The levels of oxidative stress indices and MDA in the liver were dramatically elevated in the IONPs-treated group, whereas the activity of antioxidant SOD and GSH in the liver was significantly lowered. The mean levels of MDA and CAT activities in the liver rose considerably in the IONPs group compared to the control group. Compared to fish treated with IONPs alone, spirulina administration considerably lowered liver MDA and CAT activity. These findings demonstrated that SOD and GSH prevent producing oxygen free radicals in liver tissue (Karadeniz et al., 2009). These reductions may indirectly result in oxidative DNA or mitochondrial damage in cells (Yarjanli et al., 2017). However, the MDA levels of fish given IONPs containing S. platensis reverted to normal. Therefore, it is hypothesized that S. platensis inhibits lipid peroxidation due to its free radical scavenging function (Amin et al., 2006). According to Amin et al. (2006), S. platensis protects against hepatocyte-induced lipid peroxidation and has an inhibitory effect on cytochrome P450-associated monooxygenase activities. 
The mean values of liver GSH concentration were considerably lower in the IONPs group compared to the control group. Compared to the control and IONPs groups, treatment with spirulina dramatically improved liver GSH levels. GSH is the most prevalent antioxidant in all cellular compartments (Darenskaya et al., 2018). GSH serves essential functions in an organism, such as eliminating xenobiotics (Karadeniz et al., 2009). According to Nunez et al. (2012), there is a correlation between iron buildup, low GSH levels, and oxidative stress. The buildup of iron decreases GSH levels and induces oxidative stress. The low amount of GSH increases the level of transferrin receptor (TfR), which transports iron into the cell and facilitates iron buildup (Karadeniz et al., 2009). Based on the information presented above, we argue that when iron buildup occurs, low GSH contributes to further iron accumulation and oxidative stress production. The liver GSH level in the IONPs-treated group was considerably lower than in the control group. Pongrac et al. (2016) revealed that the GSH level of cells exposed to IONPs decreased significantly. However, the same parameter for IONPs was elevated in the S. platensis-treated groups compared to the other groups. It demonstrates that this scenario is the consequence of the antioxidant properties of S. platensis. The S. platensis administration contributes to the maintenance of GSH levels. Karadeniz and Cemek (2006) reported the preventive activity of S. platensis against lead-induced plasma lipid peroxidation and oxidative damage in rats. 

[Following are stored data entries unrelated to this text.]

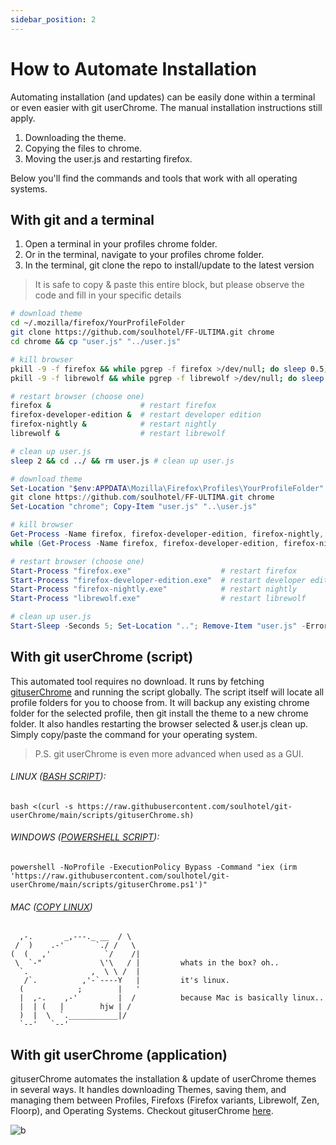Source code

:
 ```yaml
---
sidebar_position: 2
---
```

 
 # How to Automate Installation

Automating installation (and updates) can be easily done within a terminal or even easier with git userChrome. The manual installation instructions still apply.

1. Downloading the theme.
2. Copying the files to chrome.
3. Moving the user.js and restarting firefox.

Below you'll find the commands and tools that work with all operating systems.

## With git and a terminal

1. Open a terminal in your profiles chrome folder.
2. Or in the terminal, navigate to your profiles chrome folder.
3. In the terminal, git clone the repo to install/update to the latest version

> It is safe to copy & paste this entire block, but please observe the code and fill in your specific details

```bash title="bash (linux/mac)"
# download theme
cd ~/.mozilla/firefox/YourProfileFolder
git clone https://github.com/soulhotel/FF-ULTIMA.git chrome
cd chrome && cp "user.js" "../user.js"

# kill browser
pkill -9 -f firefox && while pgrep -f firefox >/dev/null; do sleep 0.5; done
pkill -9 -f librewolf && while pgrep -f librewolf >/dev/null; do sleep 0.5; done

# restart browser (choose one)
firefox &                    # restart firefox
firefox-developer-edition &  # restart developer edition
firefox-nightly &            # restart nightly
librewolf &                  # restart librewolf

# clean up user.js
sleep 2 && cd ../ && rm user.js # clean up user.js
```

```powershell title="powershell (windows)"
# download theme
Set-Location "$env:APPDATA\Mozilla\Firefox\Profiles\YourProfileFolder"
git clone https://github.com/soulhotel/FF-ULTIMA.git chrome
Set-Location "chrome"; Copy-Item "user.js" "..\user.js"

# kill browser
Get-Process -Name firefox, firefox-developer-edition, firefox-nightly, librewolf -ErrorAction SilentlyContinue | ForEach-Object { $_.Kill() }
while (Get-Process -Name firefox, firefox-developer-edition, firefox-nightly, librewolf -ErrorAction SilentlyContinue) { Start-Sleep -Milliseconds 500 }

# restart browser (choose one)
Start-Process "firefox.exe"                    # restart firefox
Start-Process "firefox-developer-edition.exe"  # restart developer edition
Start-Process "firefox-nightly.exe"            # restart nightly
Start-Process "librewolf.exe"                  # restart librewolf

# clean up user.js
Start-Sleep -Seconds 5; Set-Location ".."; Remove-Item "user.js" -ErrorAction SilentlyContinue
```

## With git userChrome (script)

This automated tool requires no download. It runs by fetching [gituserChrome](https://github.com/soulhotel/git-userChrome) and running the script globally. The script itself will locate all profile folders for you to choose from. It will backup any existing chrome folder for the selected profile, then git install the theme to a new chrome folder. It also handles restarting the browser selected & user.js clean up. Simply copy/paste the command for your operating system.

> P.S. git userChrome is even more advanced when used as a GUI.

###### LINUX ([BASH SCRIPT](https://github.com/soulhotel/git-userChrome)):
```
bash <(curl -s https://raw.githubusercontent.com/soulhotel/git-userChrome/main/scripts/gituserChrome.sh)
```

###### WINDOWS ([POWERSHELL SCRIPT](https://github.com/soulhotel/git-userChrome)):
```
powershell -NoProfile -ExecutionPolicy Bypass -Command "iex (irm 'https://raw.githubusercontent.com/soulhotel/git-userChrome/main/scripts/gituserChrome.ps1')"
```

###### MAC ([COPY LINUX](https://github.com/soulhotel/git-userChrome))
```
  ,-.       _,---._ __  / \
 /  )    .-'       `./ /   \
(  (   ,'            `/    /|         
 \  `-"             \'\   / |         whats in the box? oh..
  `.              ,  \ \ /  |         
   /`.          ,'-`----Y   |         it's linux.
  (            ;        |   '
  |  ,-.    ,-'         |  /          because Mac is basically linux..
  |  | (   |        hjw | /
  )  |  \  `.___________|/
  `--'   `--'
```


## With git userChrome (application)

gituserChrome automates the installation & update of userChrome themes in several ways. It handles downloading Themes, saving them, and managing them between Profiles, Firefoxs (Firefox variants, Librewolf, Zen, Floorp), and Operating Systems. Checkout gituserChrome [here](https://github.com/soulhotel/git-userChrome).

<img alt="b" src="https://github.com/user-attachments/assets/fb6d1828-335f-44b5-bd84-fcc374756632" />
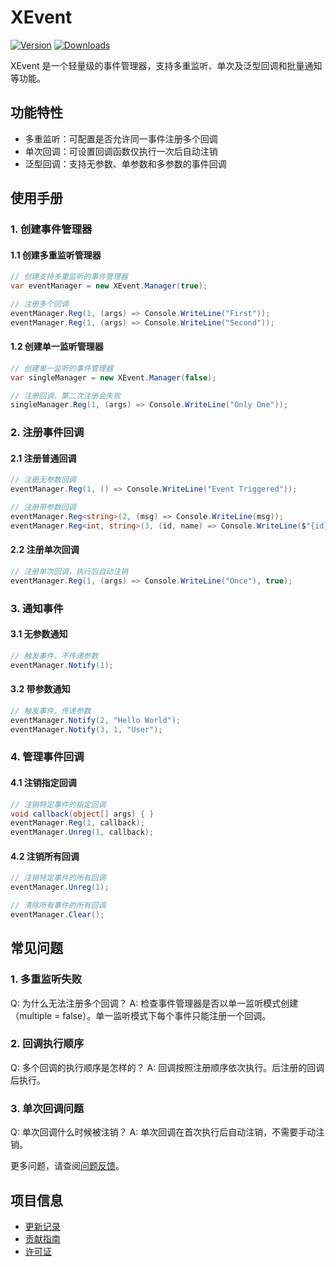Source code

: # XEvent

[![Version](https://img.shields.io/npm/v/ep.u3d.util)](https://www.npmjs.com/package/ep.u3d.util)
[![Downloads](https://img.shields.io/npm/dm/ep.u3d.util)](https://www.npmjs.com/package/ep.u3d.util)

XEvent 是一个轻量级的事件管理器，支持多重监听、单次及泛型回调和批量通知等功能。

## 功能特性

- 多重监听：可配置是否允许同一事件注册多个回调
- 单次回调：可设置回调函数仅执行一次后自动注销
- 泛型回调：支持无参数、单参数和多参数的事件回调

## 使用手册

### 1. 创建事件管理器

#### 1.1 创建多重监听管理器
```csharp
// 创建支持多重监听的事件管理器
var eventManager = new XEvent.Manager(true);

// 注册多个回调
eventManager.Reg(1, (args) => Console.WriteLine("First"));
eventManager.Reg(1, (args) => Console.WriteLine("Second"));
```

#### 1.2 创建单一监听管理器
```csharp
// 创建单一监听的事件管理器
var singleManager = new XEvent.Manager(false);

// 注册回调，第二次注册会失败
singleManager.Reg(1, (args) => Console.WriteLine("Only One"));
```

### 2. 注册事件回调

#### 2.1 注册普通回调
```csharp
// 注册无参数回调
eventManager.Reg(1, () => Console.WriteLine("Event Triggered"));

// 注册带参数回调
eventManager.Reg<string>(2, (msg) => Console.WriteLine(msg));
eventManager.Reg<int, string>(3, (id, name) => Console.WriteLine($"{id}: {name}"));
```

#### 2.2 注册单次回调
```csharp
// 注册单次回调，执行后自动注销
eventManager.Reg(1, (args) => Console.WriteLine("Once"), true);
```

### 3. 通知事件

#### 3.1 无参数通知
```csharp
// 触发事件，不传递参数
eventManager.Notify(1);
```

#### 3.2 带参数通知
```csharp
// 触发事件，传递参数
eventManager.Notify(2, "Hello World");
eventManager.Notify(3, 1, "User");
```

### 4. 管理事件回调

#### 4.1 注销指定回调
```csharp
// 注销特定事件的指定回调
void callback(object[] args) { }
eventManager.Reg(1, callback);
eventManager.Unreg(1, callback);
```

#### 4.2 注销所有回调
```csharp
// 注销特定事件的所有回调
eventManager.Unreg(1);

// 清除所有事件的所有回调
eventManager.Clear();
```

## 常见问题

### 1. 多重监听失败
Q: 为什么无法注册多个回调？
A: 检查事件管理器是否以单一监听模式创建（multiple = false）。单一监听模式下每个事件只能注册一个回调。

### 2. 回调执行顺序
Q: 多个回调的执行顺序是怎样的？
A: 回调按照注册顺序依次执行。后注册的回调后执行。

### 3. 单次回调问题
Q: 单次回调什么时候被注销？
A: 单次回调在首次执行后自动注销，不需要手动注销。

更多问题，请查阅[问题反馈](../CONTRIBUTING.md#问题反馈)。

## 项目信息

- [更新记录](../CHANGELOG.md)
- [贡献指南](../CONTRIBUTING.md)
- [许可证](../LICENSE)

The findings were consistent with those of Hussein et al. (2019), who indicated that oxidative stress and apoptosis might play a role in neurotoxicity, which disrupted GSH production. In this research, a decrease in GSH levels may be attributable to its conjugation with certain metabolites (Wu & Dhanasekaran, 2020). Hassan et al. (2012), who investigated spirulina’s efficacy in combating oxidative stress in rats, found a comparable rise in GSH levels. Supplementation with spirulina significantly decreased aflatoxin-induced oxidative stress, as shown by an increase in GSH content. Abd El-Baky et al. (2009) noted that under oxidative stress, S. platensis maintained the activity of cellular antioxidant enzymes and raised the quantity of reduced glutathione in these cells. 
In addition, these biochemical findings are complemented by the histological study of fish livers. IONPs brought about vacuolar degeneration, increased melanomacrophage centers (MMCs), and hyperemia in liver tissue. S. platensis demonstrated liver cell protection and regeneration. The synergistic impact of hepatoprotective action and antioxidant activity reduces the beginning and progression of hepatocellular disorders. Because of IONPs, membrane function abnormalities that result in a huge inflow of water and Na+ may cause the swelling of sinusoids (Abdelhalim and Jarrar, 2012). Degeneration is caused by ion and fluid homeostasis that increase intracellular water volume (Schrand et al., 2010). The vacuolated cytoplasm of the hepatocytes of fish treated with IONPs may indicate acute and subacute liver damage caused by these NPs. Some investigations show that hepatic dysplasia and carcinomatous lesions exhibit nuclear polymorphism (Abdelhalim and Jarrar, 2012). These findings imply that IONPs may interact with proteins and enzymes of the hepatic interstitial tissue, interfering with the antioxidant defense system and leading to ROS production, which may mimic an inflammatory response (Abdelhalim and Jarrar, 2012). 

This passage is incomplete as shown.